Was macht der Werber, wenn er zwar Erfolg, aber keine Leidenschaft mehr hat? Wenn er spürt, dass etwas fehlt - aber er nicht weiß, was?

Fragen, auf die eine besondere Schule in Berlin Antworten sucht.

- Sergio Alcocer, President und Chief Creative Officer (CCO) von Latin Works, einer Werbeagentur in Austin, Texas, spezialisiert auf das Konsumverhalten von 50 Millionen Latinos in den USA - Diagnose: Fühlt sich nach 20 Jahren in der Kreativbranche, zehn davon als Leiter von Latin Works, müde, ausgebrannt, und sagt, er wolle seine Leidenschaft neu entfachen.

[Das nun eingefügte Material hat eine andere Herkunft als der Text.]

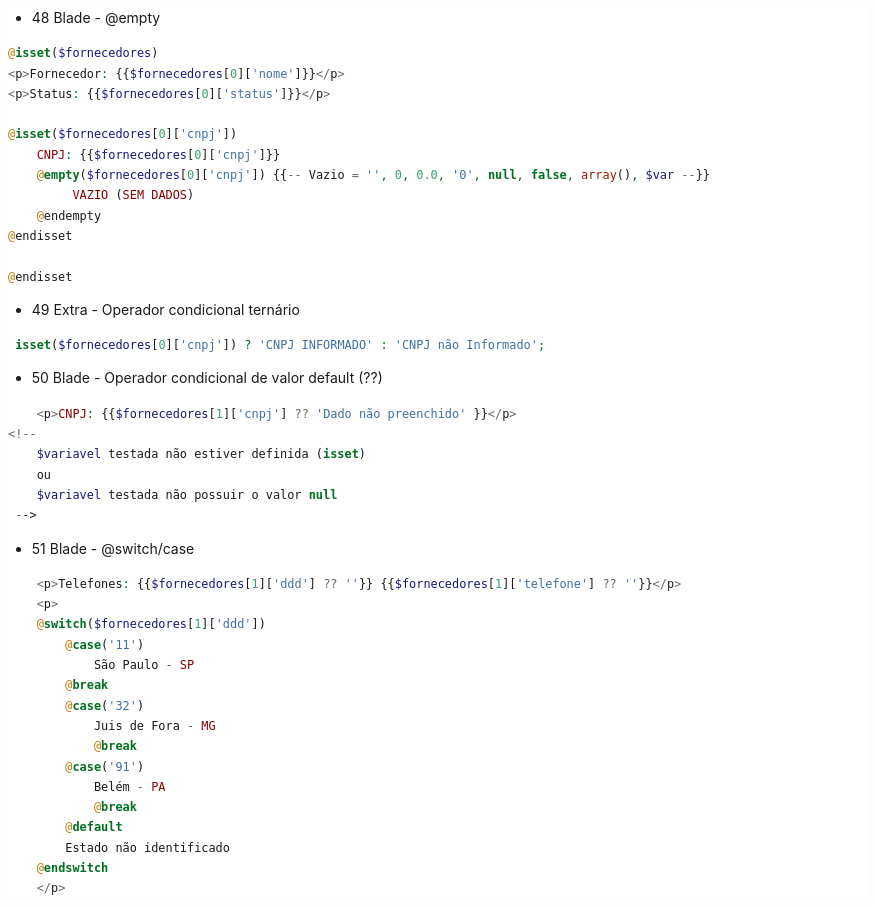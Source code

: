 
- 48 Blade - @empty

```php
@isset($fornecedores)
<p>Fornecedor: {{$fornecedores[0]['nome']}}</p>
<p>Status: {{$fornecedores[0]['status']}}</p>

@isset($fornecedores[0]['cnpj'])
    CNPJ: {{$fornecedores[0]['cnpj']}}
    @empty($fornecedores[0]['cnpj']) {{-- Vazio = '', 0, 0.0, '0', null, false, array(), $var --}}
         VAZIO (SEM DADOS)
    @endempty
@endisset

@endisset
```

- 49 Extra - Operador condicional ternário

```php
 isset($fornecedores[0]['cnpj']) ? 'CNPJ INFORMADO' : 'CNPJ não Informado';
```

- 50 Blade - Operador condicional de valor default (??)

```php
    <p>CNPJ: {{$fornecedores[1]['cnpj'] ?? 'Dado não preenchido' }}</p>
<!--
    $variavel testada não estiver definida (isset)
    ou
    $variavel testada não possuir o valor null
 -->
```

- 51 Blade - @switch/case

```php
    <p>Telefones: {{$fornecedores[1]['ddd'] ?? ''}} {{$fornecedores[1]['telefone'] ?? ''}}</p>
    <p>
    @switch($fornecedores[1]['ddd'])
        @case('11')
            São Paulo - SP
        @break
        @case('32')
            Juis de Fora - MG
            @break
        @case('91')
            Belém - PA
            @break
        @default
        Estado não identificado
    @endswitch
    </p>

```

Gideon Amichay, Partner und CCO bei Shalmor Avnon Amichay/Young & Rubicam, Tel Aviv, einer der führenden Werbeagenturen des Nahen Ostens - Zustandsbeschreibung: Kommt sich vor wie im Nebel, orientierungslos. Die Auswirkungen von Globalisierung und digitaler Revolution stellen alles infrage, was er kann, seine Methoden greifen nicht mehr; irgendetwas muss passieren, er weiß nur nicht, was.

Eliza Rogalski, Partnerin einer der erfolgreichsten PR-Agenturen Rumäniens - Selbstauskunft: "Ich will verstehen, warum ich mal erfolgreich bin und mal nicht, ich will verstehen, was einen im Beruf erfolgreich macht, unabhängig von Trends, meinen Mitarbeitern oder Veränderungen meiner Branche. Ich will mehr wissen über mich, mein Team, vielleicht sogar mein Land."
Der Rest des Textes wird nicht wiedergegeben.